# [Exercise aim]
Among the entries below, find every line that contains the string "migrations", then copy it.

Records from a data collection
[Start of section]

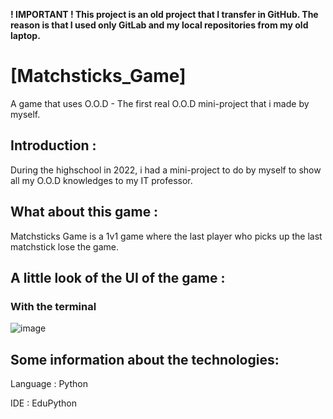 **! IMPORTANT ! This project is an old project that I transfer in GitHub. The reason is that I used only GitLab and my local repositories from my old laptop.**

# [Matchsticks_Game]
A game that uses O.O.D - The first real O.O.D mini-project that i made by myself.


## Introduction :

During the highschool in 2022, i had a mini-project to do by myself to show all my O.O.D knowledges to my IT professor.


## What about this game :

Matchsticks Game is a 1v1 game where the last player who picks up the last matchstick lose the game.


## A little look of the UI of the game :


### With the terminal

![image](https://github.com/user-attachments/assets/25b5a458-478d-4aed-ab32-491675cac11c)


## Some information about the technologies:

Language : Python

IDE : EduPython
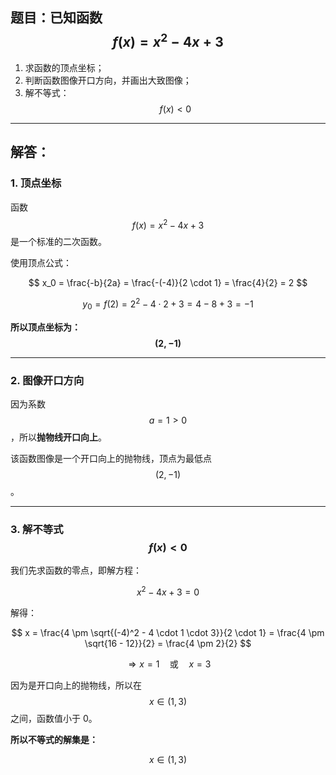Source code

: ## 题目：已知函数 $$f(x) = x^2 - 4x + 3$$

1. 求函数的顶点坐标；
2. 判断函数图像开口方向，并画出大致图像；
3. 解不等式：$$f(x) < 0$$

---

## 解答：

### 1. 顶点坐标

函数 $$f(x) = x^2 - 4x + 3$$ 是一个标准的二次函数。

使用顶点公式：

$$
x_0 = \frac{-b}{2a} = \frac{-(-4)}{2 \cdot 1} = \frac{4}{2} = 2
$$

$$
y_0 = f(2) = 2^2 - 4 \cdot 2 + 3 = 4 - 8 + 3 = -1
$$

**所以顶点坐标为：$$(2, -1)$$**

---

### 2. 图像开口方向

因为系数 $$a = 1 > 0$$，所以**抛物线开口向上**。

该函数图像是一个开口向上的抛物线，顶点为最低点 $$(2, -1)$$。

---

### 3. 解不等式 $$f(x) < 0$$

我们先求函数的零点，即解方程：

$$
x^2 - 4x + 3 = 0
$$

解得：

$$
x = \frac{4 \pm \sqrt{(-4)^2 - 4 \cdot 1 \cdot 3}}{2 \cdot 1} = \frac{4 \pm \sqrt{16 - 12}}{2} = \frac{4 \pm 2}{2}
$$

$$
\Rightarrow x = 1 \quad \text{或} \quad x = 3
$$

因为是开口向上的抛物线，所以在 $$x \in (1, 3)$$ 之间，函数值小于 0。

**所以不等式的解集是：**

$$
x \in (1, 3)
$$
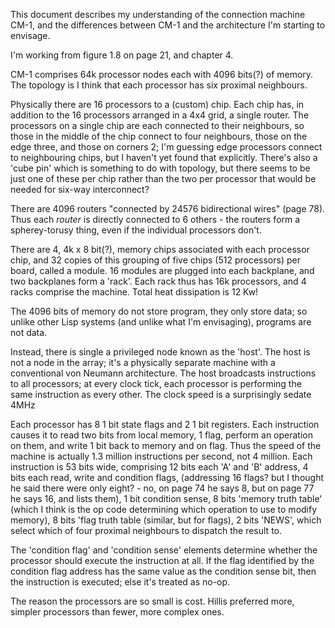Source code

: This document describes my understanding of the connection machine CM-1, and the differences between CM-1 and the architecture I'm starting to envisage.

I'm working from figure 1.8 on page 21, and chapter 4.

CM-1 comprises 64k processor nodes each with 4096 bits(?) of memory. The topology is I think that each processor has six proximal neighbours.

Physically there are 16 processors to a (custom) chip. Each chip has, in addition to the 16 processors arranged in a 4x4 grid, a single router. The processors on a single chip are each connected to their neighbours, so those in the middle of the chip connect to four neighbours, those on the edge three, and those on corners 2; I'm guessing edge processors connect to neighbouring chips, but I haven't yet found that explicitly. There's also a 'cube pin' which is something to do with topology, but there seems to be just one of these per chip rather than the two per processor that would be needed for six-way interconnect?

There are 4096 routers "connected by 24576 bidirectional wires" (page 78). Thus each *router* is directly connected to 6 others - the routers form a spherey-torusy thing, even if the individual processors don't.

There are 4, 4k x 8 bit(?), memory chips associated with each processor chip, and 32 copies of this grouping of five chips (512 processors) per board, called a module. 16 modules are plugged into each backplane, and two backplanes form a 'rack'. Each rack thus has 16k processors, and 4 racks comprise the machine. Total heat dissipation is 12 Kw!

The 4096 bits of memory do not store program, they only store data; so unlike other Lisp systems (and unlike what I'm envisaging), programs are not data.

Instead, there is single a privileged node known as the 'host'. The host is not a node in the array; it's a physically separate machine with a conventional von Neumann architecture. The host broadcasts instructions to all processors; at every clock tick, each processor is performing the same instruction as every other. The clock speed is a surprisingly sedate 4MHz

Each processor has 8 1 bit state flags and 2 1 bit registers. Each instruction causes it to read two bits from local memory, 1 flag, perform an operation on them, and write 1 bit back to memory and on flag. Thus the speed of the machine is actually 1.3 million instructions per second, not 4 million. Each instruction is 53 bits wide, comprising 12 bits each 'A' and 'B' address, 4 bits each read,  write and condition flags, (addressing 16 flags? but I thought he said there were only eight? - no, on page 74 he says 8, but on page 77 he says 16, and lists them), 1 bit condition sense, 8 bits 'memory truth table' (which I think is the op code determining which operation to use to modify memory), 8 bits 'flag truth table (similar, but for flags), 2 bits 'NEWS', which select which of four proximal neighbours to dispatch the result to.

The 'condition flag' and 'condition sense' elements determine whether the processor should execute the instruction at all. If the flag identified by the condition flag address has the same value as the condition sense bit, then the instruction is executed; else it's treated as no-op.

The reason the processors are so small is cost. Hillis preferred more, simpler processors than fewer, more complex ones.

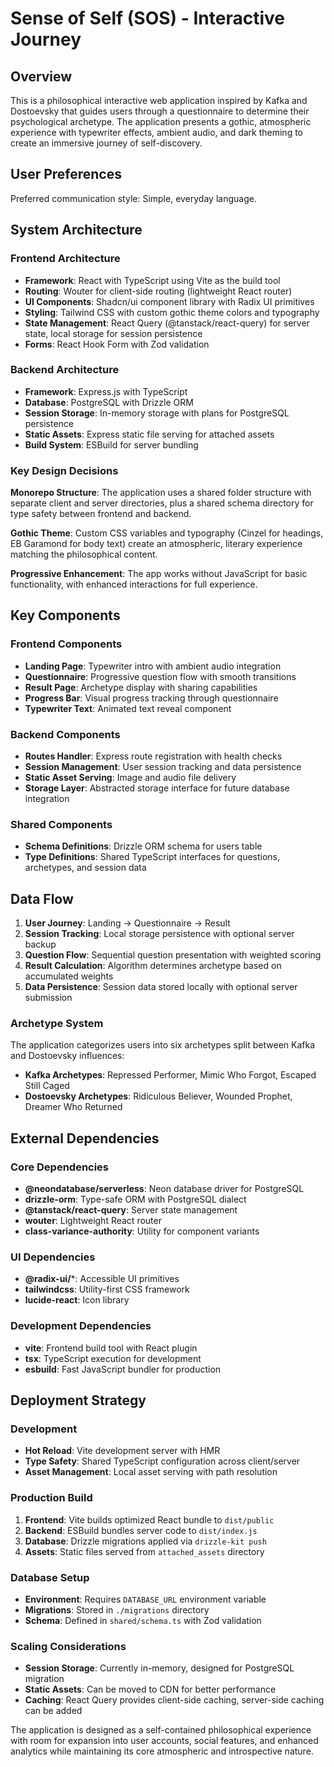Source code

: # Sense of Self (SOS) - Interactive Journey

## Overview

This is a philosophical interactive web application inspired by Kafka and Dostoevsky that guides users through a questionnaire to determine their psychological archetype. The application presents a gothic, atmospheric experience with typewriter effects, ambient audio, and dark theming to create an immersive journey of self-discovery.

## User Preferences

Preferred communication style: Simple, everyday language.

## System Architecture

### Frontend Architecture
- **Framework**: React with TypeScript using Vite as the build tool
- **Routing**: Wouter for client-side routing (lightweight React router)
- **UI Components**: Shadcn/ui component library with Radix UI primitives
- **Styling**: Tailwind CSS with custom gothic theme colors and typography
- **State Management**: React Query (@tanstack/react-query) for server state, local storage for session persistence
- **Forms**: React Hook Form with Zod validation

### Backend Architecture
- **Framework**: Express.js with TypeScript
- **Database**: PostgreSQL with Drizzle ORM
- **Session Storage**: In-memory storage with plans for PostgreSQL persistence
- **Static Assets**: Express static file serving for attached assets
- **Build System**: ESBuild for server bundling

### Key Design Decisions

**Monorepo Structure**: The application uses a shared folder structure with separate client and server directories, plus a shared schema directory for type safety between frontend and backend.

**Gothic Theme**: Custom CSS variables and typography (Cinzel for headings, EB Garamond for body text) create an atmospheric, literary experience matching the philosophical content.

**Progressive Enhancement**: The app works without JavaScript for basic functionality, with enhanced interactions for full experience.

## Key Components

### Frontend Components
- **Landing Page**: Typewriter intro with ambient audio integration
- **Questionnaire**: Progressive question flow with smooth transitions
- **Result Page**: Archetype display with sharing capabilities
- **Progress Bar**: Visual progress tracking through questionnaire
- **Typewriter Text**: Animated text reveal component

### Backend Components
- **Routes Handler**: Express route registration with health checks
- **Session Management**: User session tracking and data persistence
- **Static Asset Serving**: Image and audio file delivery
- **Storage Layer**: Abstracted storage interface for future database integration

### Shared Components
- **Schema Definitions**: Drizzle ORM schema for users table
- **Type Definitions**: Shared TypeScript interfaces for questions, archetypes, and session data

## Data Flow

1. **User Journey**: Landing → Questionnaire → Result
2. **Session Tracking**: Local storage persistence with optional server backup
3. **Question Flow**: Sequential question presentation with weighted scoring
4. **Result Calculation**: Algorithm determines archetype based on accumulated weights
5. **Data Persistence**: Session data stored locally with optional server submission

### Archetype System
The application categorizes users into six archetypes split between Kafka and Dostoevsky influences:
- **Kafka Archetypes**: Repressed Performer, Mimic Who Forgot, Escaped Still Caged
- **Dostoevsky Archetypes**: Ridiculous Believer, Wounded Prophet, Dreamer Who Returned

## External Dependencies

### Core Dependencies
- **@neondatabase/serverless**: Neon database driver for PostgreSQL
- **drizzle-orm**: Type-safe ORM with PostgreSQL dialect
- **@tanstack/react-query**: Server state management
- **wouter**: Lightweight React router
- **class-variance-authority**: Utility for component variants

### UI Dependencies
- **@radix-ui/***: Accessible UI primitives
- **tailwindcss**: Utility-first CSS framework
- **lucide-react**: Icon library

### Development Dependencies
- **vite**: Frontend build tool with React plugin
- **tsx**: TypeScript execution for development
- **esbuild**: Fast JavaScript bundler for production

## Deployment Strategy

### Development
- **Hot Reload**: Vite development server with HMR
- **Type Safety**: Shared TypeScript configuration across client/server
- **Asset Management**: Local asset serving with path resolution

### Production Build
1. **Frontend**: Vite builds optimized React bundle to `dist/public`
2. **Backend**: ESBuild bundles server code to `dist/index.js`
3. **Database**: Drizzle migrations applied via `drizzle-kit push`
4. **Assets**: Static files served from `attached_assets` directory

### Database Setup
- **Environment**: Requires `DATABASE_URL` environment variable
- **Migrations**: Stored in `./migrations` directory
- **Schema**: Defined in `shared/schema.ts` with Zod validation

### Scaling Considerations
- **Session Storage**: Currently in-memory, designed for PostgreSQL migration
- **Static Assets**: Can be moved to CDN for better performance
- **Caching**: React Query provides client-side caching, server-side caching can be added

The application is designed as a self-contained philosophical experience with room for expansion into user accounts, social features, and enhanced analytics while maintaining its core atmospheric and introspective nature.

[End of section]

# [Solution to this exercise]
3. **Database**: Drizzle migrations applied via `drizzle-kit push`
- **Migrations**: Stored in `./migrations` directory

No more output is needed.